(Dataset entries)

^^^^^^^^

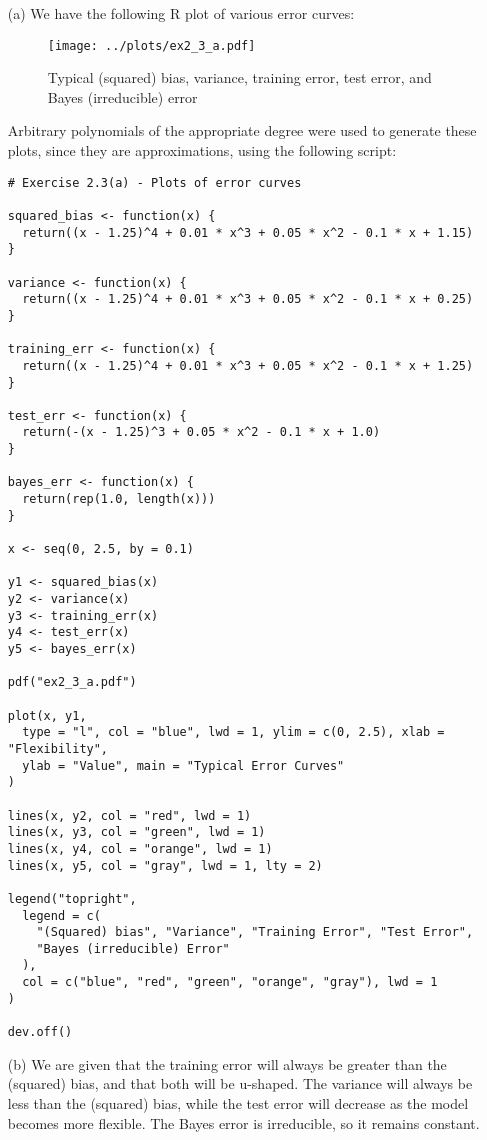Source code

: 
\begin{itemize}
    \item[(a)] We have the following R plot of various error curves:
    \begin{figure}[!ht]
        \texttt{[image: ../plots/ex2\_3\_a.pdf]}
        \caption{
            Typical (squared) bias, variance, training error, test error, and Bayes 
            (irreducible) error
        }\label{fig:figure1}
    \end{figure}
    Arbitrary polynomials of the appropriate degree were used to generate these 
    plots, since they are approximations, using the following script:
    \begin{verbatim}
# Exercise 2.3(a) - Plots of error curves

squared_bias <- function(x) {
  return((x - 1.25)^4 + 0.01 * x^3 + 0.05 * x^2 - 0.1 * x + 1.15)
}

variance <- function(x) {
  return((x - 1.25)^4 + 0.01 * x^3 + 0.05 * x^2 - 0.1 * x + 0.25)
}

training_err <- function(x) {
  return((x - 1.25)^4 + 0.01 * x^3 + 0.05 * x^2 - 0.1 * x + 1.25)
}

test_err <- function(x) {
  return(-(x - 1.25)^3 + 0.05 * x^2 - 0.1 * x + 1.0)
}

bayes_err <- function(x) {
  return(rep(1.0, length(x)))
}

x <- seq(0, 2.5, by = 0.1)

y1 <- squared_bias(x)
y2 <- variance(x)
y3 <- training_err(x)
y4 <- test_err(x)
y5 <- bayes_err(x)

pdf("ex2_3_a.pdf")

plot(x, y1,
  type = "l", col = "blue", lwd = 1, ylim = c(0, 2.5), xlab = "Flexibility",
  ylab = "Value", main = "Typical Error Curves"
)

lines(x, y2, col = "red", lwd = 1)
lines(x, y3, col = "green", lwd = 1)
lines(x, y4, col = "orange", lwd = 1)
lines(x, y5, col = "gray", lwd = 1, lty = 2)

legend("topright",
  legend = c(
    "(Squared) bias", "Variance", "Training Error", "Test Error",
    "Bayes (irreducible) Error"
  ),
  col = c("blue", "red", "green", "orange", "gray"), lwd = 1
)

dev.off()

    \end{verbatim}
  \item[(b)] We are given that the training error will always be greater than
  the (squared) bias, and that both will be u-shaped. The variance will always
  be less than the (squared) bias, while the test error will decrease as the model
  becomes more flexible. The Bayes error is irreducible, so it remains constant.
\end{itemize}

^^^^^^^^

* PROBLEM REQUIREMENTS
Return every line holding the word "Typical" from the records.

* COMPLETED EXERCISE
            Typical (squared) bias, variance, training error, test error, and Bayes 
  ylab = "Value", main = "Typical Error Curves"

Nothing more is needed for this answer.